▶ Work required
What do the lines say, reproduced word for word, from the first of the entries below through the line bearing "Tipe data adalah"?

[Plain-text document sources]
'''

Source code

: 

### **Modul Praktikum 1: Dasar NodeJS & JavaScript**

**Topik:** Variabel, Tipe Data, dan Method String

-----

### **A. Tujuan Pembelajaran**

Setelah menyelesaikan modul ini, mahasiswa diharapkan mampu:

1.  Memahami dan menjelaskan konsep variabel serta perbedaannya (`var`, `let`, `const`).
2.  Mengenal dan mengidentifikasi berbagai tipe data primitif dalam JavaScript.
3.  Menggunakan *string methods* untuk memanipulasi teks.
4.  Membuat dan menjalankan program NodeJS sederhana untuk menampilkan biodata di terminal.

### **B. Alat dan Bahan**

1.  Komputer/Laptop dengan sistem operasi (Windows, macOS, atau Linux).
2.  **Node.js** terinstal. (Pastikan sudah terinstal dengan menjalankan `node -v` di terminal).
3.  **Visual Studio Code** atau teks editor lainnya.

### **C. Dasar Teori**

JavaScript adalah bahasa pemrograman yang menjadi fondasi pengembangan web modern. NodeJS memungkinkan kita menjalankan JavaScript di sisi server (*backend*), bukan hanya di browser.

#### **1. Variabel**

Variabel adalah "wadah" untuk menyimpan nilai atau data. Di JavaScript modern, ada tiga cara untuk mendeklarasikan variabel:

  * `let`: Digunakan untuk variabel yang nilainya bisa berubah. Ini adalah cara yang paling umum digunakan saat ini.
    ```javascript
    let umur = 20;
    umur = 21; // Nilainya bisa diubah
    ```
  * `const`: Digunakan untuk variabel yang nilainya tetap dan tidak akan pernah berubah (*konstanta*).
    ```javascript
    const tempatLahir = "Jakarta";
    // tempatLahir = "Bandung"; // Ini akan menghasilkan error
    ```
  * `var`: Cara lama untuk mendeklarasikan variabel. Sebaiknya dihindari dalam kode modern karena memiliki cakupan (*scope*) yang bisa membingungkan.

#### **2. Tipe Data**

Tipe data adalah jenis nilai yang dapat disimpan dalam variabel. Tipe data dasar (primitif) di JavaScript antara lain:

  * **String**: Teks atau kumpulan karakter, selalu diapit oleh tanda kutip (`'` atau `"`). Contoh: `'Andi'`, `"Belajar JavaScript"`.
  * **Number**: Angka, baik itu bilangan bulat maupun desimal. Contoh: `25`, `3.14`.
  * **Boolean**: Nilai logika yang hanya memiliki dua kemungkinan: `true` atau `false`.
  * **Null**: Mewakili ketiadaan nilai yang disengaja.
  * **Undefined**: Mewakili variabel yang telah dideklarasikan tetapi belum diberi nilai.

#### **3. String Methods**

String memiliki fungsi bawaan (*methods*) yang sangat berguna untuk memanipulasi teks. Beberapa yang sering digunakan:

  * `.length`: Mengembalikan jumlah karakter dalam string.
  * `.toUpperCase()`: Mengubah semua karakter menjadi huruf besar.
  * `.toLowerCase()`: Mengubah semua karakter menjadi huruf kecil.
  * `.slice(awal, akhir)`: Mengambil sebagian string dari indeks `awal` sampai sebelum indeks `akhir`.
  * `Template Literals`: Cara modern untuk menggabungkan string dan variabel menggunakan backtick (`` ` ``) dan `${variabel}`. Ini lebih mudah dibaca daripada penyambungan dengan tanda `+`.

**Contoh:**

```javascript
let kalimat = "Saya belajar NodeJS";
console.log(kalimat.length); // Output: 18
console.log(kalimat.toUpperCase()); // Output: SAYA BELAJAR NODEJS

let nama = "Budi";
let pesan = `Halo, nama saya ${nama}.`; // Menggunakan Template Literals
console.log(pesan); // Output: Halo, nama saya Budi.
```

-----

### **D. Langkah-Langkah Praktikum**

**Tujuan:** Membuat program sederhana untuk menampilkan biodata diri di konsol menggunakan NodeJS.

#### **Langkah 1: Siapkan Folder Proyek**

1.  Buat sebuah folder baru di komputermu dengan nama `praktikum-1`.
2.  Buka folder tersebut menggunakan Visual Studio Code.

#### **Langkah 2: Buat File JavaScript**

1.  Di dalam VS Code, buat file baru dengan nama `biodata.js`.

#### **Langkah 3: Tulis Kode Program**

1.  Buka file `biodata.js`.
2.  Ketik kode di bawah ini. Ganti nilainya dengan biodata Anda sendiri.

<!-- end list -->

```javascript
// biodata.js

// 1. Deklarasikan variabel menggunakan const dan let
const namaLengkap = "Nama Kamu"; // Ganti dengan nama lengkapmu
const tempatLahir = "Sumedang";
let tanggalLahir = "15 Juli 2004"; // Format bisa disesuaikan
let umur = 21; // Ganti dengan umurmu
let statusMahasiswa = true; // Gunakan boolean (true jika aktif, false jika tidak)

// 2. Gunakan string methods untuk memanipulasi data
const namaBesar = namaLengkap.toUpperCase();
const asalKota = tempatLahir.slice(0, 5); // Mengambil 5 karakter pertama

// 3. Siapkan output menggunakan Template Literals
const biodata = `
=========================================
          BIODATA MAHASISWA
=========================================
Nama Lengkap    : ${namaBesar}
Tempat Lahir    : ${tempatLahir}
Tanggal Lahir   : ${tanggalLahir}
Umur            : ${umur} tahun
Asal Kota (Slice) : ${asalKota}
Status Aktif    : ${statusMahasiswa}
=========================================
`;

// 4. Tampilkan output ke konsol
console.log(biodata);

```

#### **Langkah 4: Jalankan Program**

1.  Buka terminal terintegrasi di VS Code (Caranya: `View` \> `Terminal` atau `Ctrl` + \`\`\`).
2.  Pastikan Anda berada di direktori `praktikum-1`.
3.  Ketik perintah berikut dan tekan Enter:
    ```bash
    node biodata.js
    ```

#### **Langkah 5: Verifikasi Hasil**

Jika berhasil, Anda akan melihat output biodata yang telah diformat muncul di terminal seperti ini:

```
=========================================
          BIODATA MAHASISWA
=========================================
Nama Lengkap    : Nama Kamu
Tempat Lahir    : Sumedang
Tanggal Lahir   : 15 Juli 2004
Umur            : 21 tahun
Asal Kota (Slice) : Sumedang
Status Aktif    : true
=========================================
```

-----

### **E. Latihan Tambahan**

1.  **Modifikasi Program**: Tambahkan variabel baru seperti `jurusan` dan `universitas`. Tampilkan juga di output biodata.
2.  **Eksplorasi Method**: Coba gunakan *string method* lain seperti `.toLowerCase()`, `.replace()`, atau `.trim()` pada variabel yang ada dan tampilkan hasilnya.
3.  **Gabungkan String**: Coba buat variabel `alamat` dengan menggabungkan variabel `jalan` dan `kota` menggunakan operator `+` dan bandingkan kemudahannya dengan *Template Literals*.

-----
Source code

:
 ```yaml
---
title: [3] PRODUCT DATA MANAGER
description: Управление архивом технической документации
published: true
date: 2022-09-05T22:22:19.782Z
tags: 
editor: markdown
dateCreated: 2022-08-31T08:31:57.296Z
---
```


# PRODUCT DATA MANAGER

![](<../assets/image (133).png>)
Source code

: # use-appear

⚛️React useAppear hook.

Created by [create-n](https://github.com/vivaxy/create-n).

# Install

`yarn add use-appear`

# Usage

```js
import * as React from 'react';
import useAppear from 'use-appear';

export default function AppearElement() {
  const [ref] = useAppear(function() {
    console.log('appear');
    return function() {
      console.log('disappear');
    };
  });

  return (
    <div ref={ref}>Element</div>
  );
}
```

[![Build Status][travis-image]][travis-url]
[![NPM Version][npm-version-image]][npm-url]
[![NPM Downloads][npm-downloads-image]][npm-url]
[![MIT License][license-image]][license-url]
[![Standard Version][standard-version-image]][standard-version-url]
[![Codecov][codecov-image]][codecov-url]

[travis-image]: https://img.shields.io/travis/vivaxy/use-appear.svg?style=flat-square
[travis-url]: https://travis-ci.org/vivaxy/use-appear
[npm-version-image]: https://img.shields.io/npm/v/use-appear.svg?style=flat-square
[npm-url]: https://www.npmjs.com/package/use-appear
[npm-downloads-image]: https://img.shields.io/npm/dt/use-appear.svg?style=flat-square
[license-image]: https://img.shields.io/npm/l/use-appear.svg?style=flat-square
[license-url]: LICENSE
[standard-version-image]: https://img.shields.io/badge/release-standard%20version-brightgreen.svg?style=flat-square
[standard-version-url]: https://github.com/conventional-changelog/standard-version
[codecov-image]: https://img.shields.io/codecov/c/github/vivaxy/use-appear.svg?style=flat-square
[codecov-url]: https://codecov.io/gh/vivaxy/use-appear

'''

▶ Expected output
Source code

: 

### **Modul Praktikum 1: Dasar NodeJS & JavaScript**

**Topik:** Variabel, Tipe Data, dan Method String

-----

### **A. Tujuan Pembelajaran**

Setelah menyelesaikan modul ini, mahasiswa diharapkan mampu:

1.  Memahami dan menjelaskan konsep variabel serta perbedaannya (`var`, `let`, `const`).
2.  Mengenal dan mengidentifikasi berbagai tipe data primitif dalam JavaScript.
3.  Menggunakan *string methods* untuk memanipulasi teks.
4.  Membuat dan menjalankan program NodeJS sederhana untuk menampilkan biodata di terminal.

### **B. Alat dan Bahan**

1.  Komputer/Laptop dengan sistem operasi (Windows, macOS, atau Linux).
2.  **Node.js** terinstal. (Pastikan sudah terinstal dengan menjalankan `node -v` di terminal).
3.  **Visual Studio Code** atau teks editor lainnya.

### **C. Dasar Teori**

JavaScript adalah bahasa pemrograman yang menjadi fondasi pengembangan web modern. NodeJS memungkinkan kita menjalankan JavaScript di sisi server (*backend*), bukan hanya di browser.

#### **1. Variabel**

Variabel adalah "wadah" untuk menyimpan nilai atau data. Di JavaScript modern, ada tiga cara untuk mendeklarasikan variabel:

  * `let`: Digunakan untuk variabel yang nilainya bisa berubah. Ini adalah cara yang paling umum digunakan saat ini.
    ```javascript
    let umur = 20;
    umur = 21; // Nilainya bisa diubah
    ```
  * `const`: Digunakan untuk variabel yang nilainya tetap dan tidak akan pernah berubah (*konstanta*).
    ```javascript
    const tempatLahir = "Jakarta";
    // tempatLahir = "Bandung"; // Ini akan menghasilkan error
    ```
  * `var`: Cara lama untuk mendeklarasikan variabel. Sebaiknya dihindari dalam kode modern karena memiliki cakupan (*scope*) yang bisa membingungkan.

#### **2. Tipe Data**

Tipe data adalah jenis nilai yang dapat disimpan dalam variabel. Tipe data dasar (primitif) di JavaScript antara lain:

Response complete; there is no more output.